_Exercise goal_
Scan the records that follow, and whenever a line has the word "genotypes", copy it.

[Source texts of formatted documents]
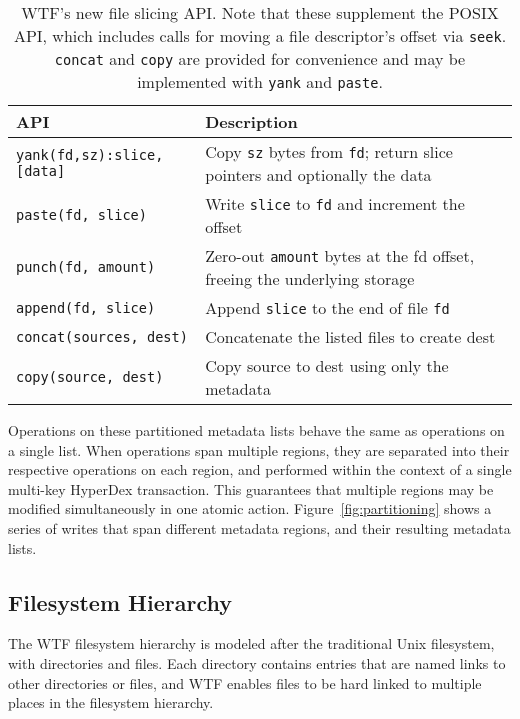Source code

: \documentclass[twocolumn,10pt,letterpaper]{article}
\newcommand{\code}[1]{\texttt{#1}}
\newcommand\T{\rule{0pt}{2.6ex}}       \newcommand\B{\rule[-1.2ex]{0pt}{0pt}}
\begin{document}
\begin{table*}[t]
\centering
\begin{tabular}{ll}
\hline
\T\B API & Description \\
\hline
\T \code{yank(fd,sz):slice,[data]} & Copy \code{sz} bytes from \code{fd}; return
slice pointers and optionally the data \\
\code{paste(fd, slice)} & Write \code{slice} to \code{fd} and increment the
offset\\
\code{punch(fd, amount)} & Zero-out \code{amount} bytes at the fd offset, freeing the underlying storage\\
\B \code{append(fd, slice)} & Append \code{slice} to the end of file \code{fd} \\
\hline
\T \code{concat(sources, dest)} & Concatenate the listed files to create dest \\
\B \code{copy(source, dest)} & Copy source to dest using only the metadata \\
\hline
\end{tabular}
\vspace{-.5\baselineskip}
\caption{WTF's new file slicing API.  Note that these supplement the POSIX API,
which includes calls for moving a file descriptor's offset via \code{seek}.
\code{concat} and \code{copy} are provided for convenience and may be
implemented with \code{yank} and \code{paste}.}
\label{tab:apis}
\vspace{-\baselineskip}
\end{table*}

Operations on these partitioned metadata lists behave the same as operations on
a single list.  When operations span multiple regions, they are separated into
their respective operations on each region, and performed within the context of
a single multi-key HyperDex transaction.  This guarantees that multiple regions
may be modified simultaneously in one atomic action.
Figure~\ref{fig:partitioning} shows a series of writes that span different
metadata regions, and their resulting metadata lists.

\subsection{Filesystem Hierarchy}

The WTF filesystem hierarchy is modeled after the traditional Unix filesystem,
with directories and files.  Each directory contains entries that are
named links to other directories or files, and WTF enables files to be 
hard linked to multiple places in the filesystem hierarchy.
\end{document}
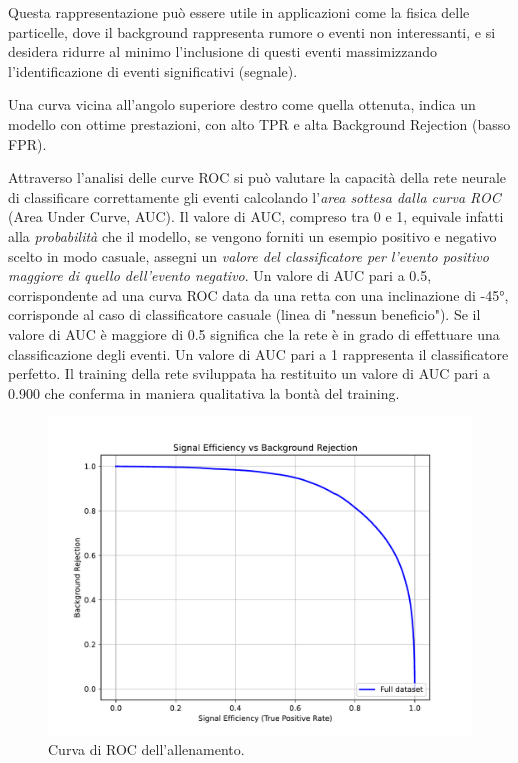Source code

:        Questa rappresentazione può essere utile in applicazioni come la fisica delle particelle, dove il background rappresenta rumore o eventi non interessanti, e si desidera ridurre al minimo l'inclusione di questi eventi massimizzando l'identificazione di eventi significativi (segnale).

        Una curva vicina all'angolo superiore destro come quella ottenuta, indica un modello con ottime prestazioni, con alto TPR e alta Background Rejection (basso FPR).

        Attraverso l'analisi delle curve ROC si può valutare la capacità della rete neurale di classificare correttamente gli eventi calcolando l'\textit{area sottesa dalla curva ROC} (Area Under Curve, AUC). Il valore di AUC, compreso tra 0 e 1, equivale infatti alla \textit{probabilità} che il modello, se vengono forniti un esempio positivo e negativo scelto in modo casuale, assegni un \textit{valore del classificatore per l'evento positivo maggiore di quello dell'evento negativo}. Un valore di AUC pari a \num{0.5}, corrispondente ad una curva ROC data da una retta con una inclinazione di \ang{-45}, corrisponde al caso di classificatore casuale (linea di "nessun beneficio"). Se il valore di AUC è maggiore di \num{0.5} significa che la rete è in grado di effettuare una classificazione degli eventi. Un valore di AUC pari a \num{1} rappresenta il classificatore perfetto. Il training della rete sviluppata ha restituito un valore di AUC pari a \num{0.900} che conferma in maniera qualitativa la bontà del training.

        \begin{figure}[p]
            \centering
            \includegraphics[width=1\linewidth]{res/fig/3-chapter/8-roc-curve.pdf}
            \caption{Curva di ROC dell'allenamento.}
            \label{fig:ROC-curve}
        \end{figure}

\newpage

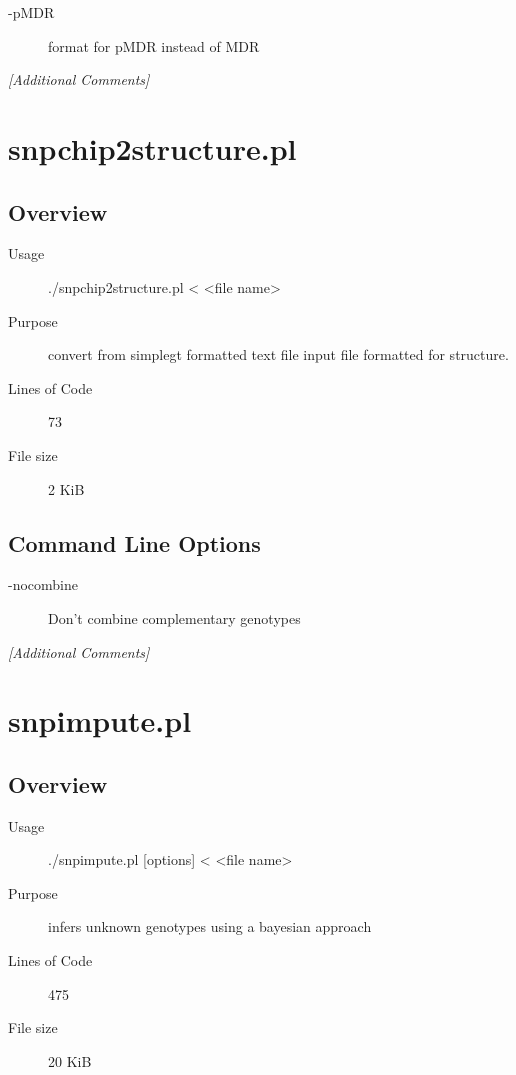 \begin{description}
\item[-pMDR] format for pMDR instead of MDR
\end{description}

\emph{[Additional Comments]}

\section{snpchip2structure.pl}
\label{sec:snpchip2structure.pl}

\subsection{Overview}
\label{sec:snpchip2structure.pl-overview}

\begin{description}
\item[Usage] ./snpchip2structure.pl < <file name>
\item[Purpose] convert from simplegt formatted text file input file formatted for structure.
\item[Lines of Code] 73
\item[File size] 2 KiB
\end{description}

\subsection{Command Line Options}
\label{sec:snpchip2structure.pl-command-line}

\begin{description}
\item[-nocombine] Don't combine complementary genotypes
\end{description}

\emph{[Additional Comments]}

\section{snpimpute.pl}
\label{sec:snpimpute.pl}

\subsection{Overview}
\label{sec:snpimpute.pl-overview}

\begin{description}
\item[Usage] ./snpimpute.pl [options] < <file name>
\item[Purpose] infers unknown genotypes using a bayesian approach
\item[Lines of Code] 475
\item[File size] 20 KiB
\end{description}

_Answer for this exercise_
\item[-nocombine] Don't combine complementary genotypes
\item[Purpose] infers unknown genotypes using a bayesian approach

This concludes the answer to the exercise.